Current Meeting Report
Slides


2.8.19 Speech Services Control (speechsc)

NOTE: This charter is a snapshot of the 54th IETF Meeting in Yokohama, Japan. It may now be out-of-date.

Last Modifield: 06/28/2002

Chair(s):
David Oran <oran@cisco.com>
Eric Burger <eburger@snowshore.com>
Transport Area Director(s):
Scott Bradner <sob@harvard.edu>
A. Mankin <mankin@isi.edu>
Transport Area Advisor:
Scott Bradner <sob@harvard.edu>
Mailing Lists:
General Discussion: speechsc@ietf.org
To Subscribe: speechsc-request@ietf.org
In Body: subscribe
Archive: ww.ietf.org/mail-archive/working-groups/speechsc/current/maillist.html
Description of Working Group:
Many multimedia applications can benefit from having Automated Speech Recognition (ASR), Text to Speech (TTS), and Speaker Verification (SV) processing available as a distributed, network resource. To date, there are a number of proprietary ASR, TTS, and SV API's, as well as two IETF drafts, that address this problem. However, there are serious deficiencies to the existing drafts relating to this problem. In particular, they mix the semantics of existing protocols yet are close enough to other protocols as to be confusing to the implementer.

The speechsc Work Group will develop protocols to support distributed media processing of audio streams. The focus of this working group is to develop protocols to support ASR, TTS, and SV. The working group will only focus on the secure distributed control of these servers.

The working group will develop an informational RFC detailing the architecture and requirements for distributed speechsc control. In addition, the requirements document will describe the use cases driving these requirements. The working group will then examine existing media-related protocols, especially RTSP, for suitability as a protocol for carriage of speechsc server control. The working group will then propose extensions to existing protocols or the development of new protocols, as appropriate, to meet the requirements specified in the informational RFC.

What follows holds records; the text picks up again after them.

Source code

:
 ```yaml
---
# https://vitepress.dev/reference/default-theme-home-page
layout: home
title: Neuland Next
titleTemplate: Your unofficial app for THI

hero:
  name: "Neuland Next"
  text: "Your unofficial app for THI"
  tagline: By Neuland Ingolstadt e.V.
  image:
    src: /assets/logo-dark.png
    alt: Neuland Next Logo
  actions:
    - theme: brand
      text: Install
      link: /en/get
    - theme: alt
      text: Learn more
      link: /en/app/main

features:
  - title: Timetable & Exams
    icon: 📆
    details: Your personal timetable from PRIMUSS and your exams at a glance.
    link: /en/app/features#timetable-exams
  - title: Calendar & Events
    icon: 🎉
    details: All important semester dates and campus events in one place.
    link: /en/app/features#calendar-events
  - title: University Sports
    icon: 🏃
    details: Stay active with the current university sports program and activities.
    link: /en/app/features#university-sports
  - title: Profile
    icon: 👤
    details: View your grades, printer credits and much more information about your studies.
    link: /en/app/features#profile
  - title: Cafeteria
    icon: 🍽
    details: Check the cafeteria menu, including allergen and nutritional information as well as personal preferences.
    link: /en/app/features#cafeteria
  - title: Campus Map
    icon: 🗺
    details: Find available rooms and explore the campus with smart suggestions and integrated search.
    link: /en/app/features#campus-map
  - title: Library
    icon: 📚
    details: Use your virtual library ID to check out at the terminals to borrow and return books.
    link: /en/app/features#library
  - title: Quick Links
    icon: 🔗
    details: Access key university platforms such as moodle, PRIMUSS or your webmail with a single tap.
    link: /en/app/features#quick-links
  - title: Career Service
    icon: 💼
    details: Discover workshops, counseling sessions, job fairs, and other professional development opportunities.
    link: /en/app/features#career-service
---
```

The protocol will assume RTP carriage of media. Assuming session-oriented media transport, the protocol will use SDP to describe the session.

The working group will not be investigating distributed speech recognition (DSR), as exemplified by the ETSI Aurora project. The working group will not be recreating functionality available in other protocols, such as SIP or SDP. The working group will offer changes to existing protocols, with the possible exception of RTSP, to the appropriate IETF work group for consideration. This working group will explore modifications to RTSP, if required.

It is expected that we will coordinate our work in the IETF with the W3C Mutlimodal Interaction Work Group; the ITU-T Study Group 16 Working Party 3/16 on SG 16 Question 15/16; the 3GPP TSG SA WG1; and the ETSI Aurora STQ.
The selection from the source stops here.